(Data extracted from a collection)

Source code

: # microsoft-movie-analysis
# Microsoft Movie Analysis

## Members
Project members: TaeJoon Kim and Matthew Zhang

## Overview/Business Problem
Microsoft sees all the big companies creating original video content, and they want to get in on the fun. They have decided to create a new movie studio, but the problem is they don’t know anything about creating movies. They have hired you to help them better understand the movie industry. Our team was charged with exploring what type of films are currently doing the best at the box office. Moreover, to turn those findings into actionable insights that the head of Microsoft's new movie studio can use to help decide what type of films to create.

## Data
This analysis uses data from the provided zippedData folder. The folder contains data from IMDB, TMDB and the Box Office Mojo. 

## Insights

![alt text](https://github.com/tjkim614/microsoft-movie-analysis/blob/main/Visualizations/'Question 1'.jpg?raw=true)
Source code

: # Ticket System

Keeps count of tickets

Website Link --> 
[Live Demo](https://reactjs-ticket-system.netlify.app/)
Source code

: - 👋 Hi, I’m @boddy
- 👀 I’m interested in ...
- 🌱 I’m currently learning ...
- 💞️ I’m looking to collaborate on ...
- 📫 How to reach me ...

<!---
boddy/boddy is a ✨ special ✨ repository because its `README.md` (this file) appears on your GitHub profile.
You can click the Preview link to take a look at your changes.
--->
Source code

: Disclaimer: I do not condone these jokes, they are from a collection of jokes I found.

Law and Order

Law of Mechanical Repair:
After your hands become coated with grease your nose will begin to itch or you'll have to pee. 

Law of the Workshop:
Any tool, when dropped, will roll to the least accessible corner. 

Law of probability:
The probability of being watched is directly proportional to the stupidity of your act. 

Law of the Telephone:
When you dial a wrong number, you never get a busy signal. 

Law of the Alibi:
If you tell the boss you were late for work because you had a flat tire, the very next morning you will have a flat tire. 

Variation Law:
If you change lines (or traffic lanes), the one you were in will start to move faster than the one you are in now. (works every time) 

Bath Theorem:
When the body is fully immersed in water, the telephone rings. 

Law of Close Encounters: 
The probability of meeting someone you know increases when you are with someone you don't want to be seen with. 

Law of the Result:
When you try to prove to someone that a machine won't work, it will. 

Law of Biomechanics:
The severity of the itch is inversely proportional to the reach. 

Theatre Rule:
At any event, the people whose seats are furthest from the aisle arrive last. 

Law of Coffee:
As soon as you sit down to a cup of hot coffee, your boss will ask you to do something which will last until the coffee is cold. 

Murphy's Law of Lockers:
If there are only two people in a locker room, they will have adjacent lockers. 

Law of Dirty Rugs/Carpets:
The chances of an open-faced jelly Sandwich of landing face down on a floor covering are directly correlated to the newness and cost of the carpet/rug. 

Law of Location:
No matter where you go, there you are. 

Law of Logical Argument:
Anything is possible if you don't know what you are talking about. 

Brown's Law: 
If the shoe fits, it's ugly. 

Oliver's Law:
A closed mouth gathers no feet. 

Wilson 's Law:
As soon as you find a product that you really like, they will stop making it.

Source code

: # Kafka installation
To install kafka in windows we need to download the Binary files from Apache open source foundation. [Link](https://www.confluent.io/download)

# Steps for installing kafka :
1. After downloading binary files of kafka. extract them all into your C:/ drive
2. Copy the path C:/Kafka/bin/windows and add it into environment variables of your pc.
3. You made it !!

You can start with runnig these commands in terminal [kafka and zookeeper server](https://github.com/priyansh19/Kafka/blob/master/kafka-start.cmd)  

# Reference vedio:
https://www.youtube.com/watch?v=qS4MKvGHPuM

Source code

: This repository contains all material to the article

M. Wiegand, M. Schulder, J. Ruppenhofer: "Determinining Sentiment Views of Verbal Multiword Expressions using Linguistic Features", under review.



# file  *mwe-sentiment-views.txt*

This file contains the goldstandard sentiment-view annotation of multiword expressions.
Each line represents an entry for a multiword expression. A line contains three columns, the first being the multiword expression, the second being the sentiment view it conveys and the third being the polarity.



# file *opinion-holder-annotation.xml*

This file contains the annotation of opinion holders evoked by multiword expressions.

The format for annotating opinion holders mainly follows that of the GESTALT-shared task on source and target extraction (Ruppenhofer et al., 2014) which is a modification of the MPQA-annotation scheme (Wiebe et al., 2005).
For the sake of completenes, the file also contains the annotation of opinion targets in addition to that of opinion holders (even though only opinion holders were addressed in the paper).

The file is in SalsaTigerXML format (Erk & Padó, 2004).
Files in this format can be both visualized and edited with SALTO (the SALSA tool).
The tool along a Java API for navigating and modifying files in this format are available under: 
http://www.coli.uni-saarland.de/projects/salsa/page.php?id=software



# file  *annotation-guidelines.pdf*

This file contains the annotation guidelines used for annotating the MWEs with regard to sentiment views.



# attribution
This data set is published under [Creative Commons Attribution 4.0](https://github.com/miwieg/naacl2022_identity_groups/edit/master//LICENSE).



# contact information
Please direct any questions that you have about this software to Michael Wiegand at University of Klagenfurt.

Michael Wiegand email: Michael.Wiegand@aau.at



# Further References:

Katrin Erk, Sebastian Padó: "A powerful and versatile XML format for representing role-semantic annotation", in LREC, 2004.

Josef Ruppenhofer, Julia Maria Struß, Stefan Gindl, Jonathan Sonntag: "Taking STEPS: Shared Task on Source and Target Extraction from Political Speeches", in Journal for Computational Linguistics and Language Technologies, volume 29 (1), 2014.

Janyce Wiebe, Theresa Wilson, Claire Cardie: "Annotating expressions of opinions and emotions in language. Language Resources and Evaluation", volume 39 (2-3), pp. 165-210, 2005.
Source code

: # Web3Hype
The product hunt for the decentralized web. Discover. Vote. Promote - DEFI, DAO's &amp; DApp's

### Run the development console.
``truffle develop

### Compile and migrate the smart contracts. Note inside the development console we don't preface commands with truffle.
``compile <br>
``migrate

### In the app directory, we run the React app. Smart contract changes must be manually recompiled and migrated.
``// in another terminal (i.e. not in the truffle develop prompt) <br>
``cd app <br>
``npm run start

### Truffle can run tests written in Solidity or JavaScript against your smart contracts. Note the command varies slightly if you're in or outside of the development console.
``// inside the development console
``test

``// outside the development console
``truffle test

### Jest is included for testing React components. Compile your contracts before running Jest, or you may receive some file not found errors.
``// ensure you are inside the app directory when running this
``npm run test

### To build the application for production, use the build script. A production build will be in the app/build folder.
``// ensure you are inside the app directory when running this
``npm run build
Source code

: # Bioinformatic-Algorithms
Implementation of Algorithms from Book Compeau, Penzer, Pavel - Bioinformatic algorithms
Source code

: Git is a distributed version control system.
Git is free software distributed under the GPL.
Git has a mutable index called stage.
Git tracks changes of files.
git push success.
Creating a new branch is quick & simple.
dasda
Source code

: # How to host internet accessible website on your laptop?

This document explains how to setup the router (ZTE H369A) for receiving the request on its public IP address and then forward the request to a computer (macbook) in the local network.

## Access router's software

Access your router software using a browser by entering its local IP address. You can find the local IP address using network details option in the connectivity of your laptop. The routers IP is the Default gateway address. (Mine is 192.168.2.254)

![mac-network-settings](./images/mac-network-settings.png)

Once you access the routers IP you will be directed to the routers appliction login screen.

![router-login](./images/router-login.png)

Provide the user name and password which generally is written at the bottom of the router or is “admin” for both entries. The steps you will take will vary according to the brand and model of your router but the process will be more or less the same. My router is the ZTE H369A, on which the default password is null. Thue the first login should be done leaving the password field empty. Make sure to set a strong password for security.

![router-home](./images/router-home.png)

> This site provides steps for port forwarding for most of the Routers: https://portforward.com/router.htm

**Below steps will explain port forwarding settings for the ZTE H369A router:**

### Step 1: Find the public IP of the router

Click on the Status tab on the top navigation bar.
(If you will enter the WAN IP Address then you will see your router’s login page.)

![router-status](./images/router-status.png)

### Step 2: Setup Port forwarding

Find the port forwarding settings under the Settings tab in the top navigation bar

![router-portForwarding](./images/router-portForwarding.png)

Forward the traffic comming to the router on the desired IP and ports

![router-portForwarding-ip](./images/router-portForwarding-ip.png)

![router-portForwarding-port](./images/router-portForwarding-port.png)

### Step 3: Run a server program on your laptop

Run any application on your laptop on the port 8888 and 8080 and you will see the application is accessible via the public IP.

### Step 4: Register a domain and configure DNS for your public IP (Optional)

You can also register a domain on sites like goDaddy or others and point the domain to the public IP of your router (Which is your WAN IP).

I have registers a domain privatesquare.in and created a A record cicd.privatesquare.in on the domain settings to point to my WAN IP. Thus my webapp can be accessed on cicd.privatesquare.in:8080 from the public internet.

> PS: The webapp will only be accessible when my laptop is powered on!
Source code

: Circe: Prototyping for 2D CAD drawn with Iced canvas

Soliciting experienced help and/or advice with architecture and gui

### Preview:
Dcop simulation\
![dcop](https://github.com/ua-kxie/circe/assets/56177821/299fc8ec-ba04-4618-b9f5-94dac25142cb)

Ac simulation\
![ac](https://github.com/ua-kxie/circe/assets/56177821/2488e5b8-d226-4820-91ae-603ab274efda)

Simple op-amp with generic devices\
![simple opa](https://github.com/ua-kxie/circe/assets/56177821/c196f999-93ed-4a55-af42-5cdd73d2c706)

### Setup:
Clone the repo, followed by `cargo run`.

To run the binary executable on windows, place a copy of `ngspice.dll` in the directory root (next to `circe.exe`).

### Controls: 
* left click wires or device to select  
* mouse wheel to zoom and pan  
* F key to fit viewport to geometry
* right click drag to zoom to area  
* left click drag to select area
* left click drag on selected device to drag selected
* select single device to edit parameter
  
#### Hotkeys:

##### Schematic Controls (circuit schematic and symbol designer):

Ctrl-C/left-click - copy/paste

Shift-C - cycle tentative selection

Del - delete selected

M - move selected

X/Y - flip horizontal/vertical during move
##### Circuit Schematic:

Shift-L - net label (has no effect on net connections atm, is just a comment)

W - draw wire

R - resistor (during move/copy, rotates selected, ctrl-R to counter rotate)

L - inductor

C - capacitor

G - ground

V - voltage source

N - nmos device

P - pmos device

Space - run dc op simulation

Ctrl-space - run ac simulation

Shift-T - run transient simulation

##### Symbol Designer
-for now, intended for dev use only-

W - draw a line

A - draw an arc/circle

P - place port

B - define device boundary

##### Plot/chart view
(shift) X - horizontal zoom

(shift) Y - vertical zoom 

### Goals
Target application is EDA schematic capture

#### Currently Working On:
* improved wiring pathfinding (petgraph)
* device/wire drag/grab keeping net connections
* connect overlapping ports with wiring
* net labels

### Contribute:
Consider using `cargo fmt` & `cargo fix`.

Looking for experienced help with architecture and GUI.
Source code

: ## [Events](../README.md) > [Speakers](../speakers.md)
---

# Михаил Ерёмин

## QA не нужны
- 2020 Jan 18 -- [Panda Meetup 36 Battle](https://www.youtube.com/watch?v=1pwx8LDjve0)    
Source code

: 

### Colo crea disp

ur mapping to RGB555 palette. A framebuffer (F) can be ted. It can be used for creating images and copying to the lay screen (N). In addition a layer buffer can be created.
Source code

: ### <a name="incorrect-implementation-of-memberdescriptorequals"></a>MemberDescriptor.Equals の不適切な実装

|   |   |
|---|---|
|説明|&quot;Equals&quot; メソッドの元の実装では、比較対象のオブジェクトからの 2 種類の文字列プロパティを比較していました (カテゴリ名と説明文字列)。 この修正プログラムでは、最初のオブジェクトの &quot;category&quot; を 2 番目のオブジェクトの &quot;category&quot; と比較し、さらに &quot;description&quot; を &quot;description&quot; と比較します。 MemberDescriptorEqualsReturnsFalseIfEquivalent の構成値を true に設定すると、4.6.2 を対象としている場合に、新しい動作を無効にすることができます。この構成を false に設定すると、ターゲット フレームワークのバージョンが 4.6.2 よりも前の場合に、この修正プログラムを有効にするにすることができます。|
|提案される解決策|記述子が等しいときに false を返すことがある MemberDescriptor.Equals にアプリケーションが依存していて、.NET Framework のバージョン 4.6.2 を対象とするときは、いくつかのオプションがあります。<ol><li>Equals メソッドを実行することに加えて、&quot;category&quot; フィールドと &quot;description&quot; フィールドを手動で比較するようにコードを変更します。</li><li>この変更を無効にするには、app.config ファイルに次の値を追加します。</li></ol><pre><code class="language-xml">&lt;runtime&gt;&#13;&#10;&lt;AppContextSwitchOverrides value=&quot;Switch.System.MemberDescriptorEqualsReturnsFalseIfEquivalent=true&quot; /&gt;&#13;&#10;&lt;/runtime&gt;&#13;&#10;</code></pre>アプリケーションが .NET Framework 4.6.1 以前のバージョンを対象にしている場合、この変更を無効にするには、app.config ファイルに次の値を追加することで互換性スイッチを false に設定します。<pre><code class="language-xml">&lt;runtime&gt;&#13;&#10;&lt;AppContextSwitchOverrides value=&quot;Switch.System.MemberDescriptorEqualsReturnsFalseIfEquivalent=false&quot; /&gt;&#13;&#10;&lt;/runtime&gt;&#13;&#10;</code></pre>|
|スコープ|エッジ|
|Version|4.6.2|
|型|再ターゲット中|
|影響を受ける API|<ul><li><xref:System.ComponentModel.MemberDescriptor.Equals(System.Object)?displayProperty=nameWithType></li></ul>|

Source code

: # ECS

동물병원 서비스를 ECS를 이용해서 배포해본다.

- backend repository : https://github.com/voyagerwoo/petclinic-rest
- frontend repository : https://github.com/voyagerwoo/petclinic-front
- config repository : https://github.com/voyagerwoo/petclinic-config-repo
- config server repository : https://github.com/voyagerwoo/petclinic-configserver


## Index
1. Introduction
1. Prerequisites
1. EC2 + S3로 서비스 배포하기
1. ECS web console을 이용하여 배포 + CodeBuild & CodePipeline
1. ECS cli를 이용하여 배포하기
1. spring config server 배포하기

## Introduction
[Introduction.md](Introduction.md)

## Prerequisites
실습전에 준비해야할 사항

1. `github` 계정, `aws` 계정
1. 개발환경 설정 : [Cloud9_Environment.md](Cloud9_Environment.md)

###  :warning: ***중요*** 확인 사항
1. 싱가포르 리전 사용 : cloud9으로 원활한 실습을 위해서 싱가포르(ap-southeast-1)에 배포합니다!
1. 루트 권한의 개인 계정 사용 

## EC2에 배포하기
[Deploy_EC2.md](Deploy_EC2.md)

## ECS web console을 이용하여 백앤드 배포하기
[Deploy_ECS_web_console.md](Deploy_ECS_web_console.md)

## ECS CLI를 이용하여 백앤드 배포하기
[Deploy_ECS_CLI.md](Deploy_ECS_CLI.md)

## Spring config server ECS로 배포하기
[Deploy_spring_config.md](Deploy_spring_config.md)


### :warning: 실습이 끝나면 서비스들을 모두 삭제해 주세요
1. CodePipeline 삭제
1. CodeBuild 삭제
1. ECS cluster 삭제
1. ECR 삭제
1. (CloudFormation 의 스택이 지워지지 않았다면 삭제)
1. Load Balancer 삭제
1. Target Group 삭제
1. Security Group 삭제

### ASSIGNMENT
Please say how many lines above contain "CodePipeline", number only.

### SOLUTION
2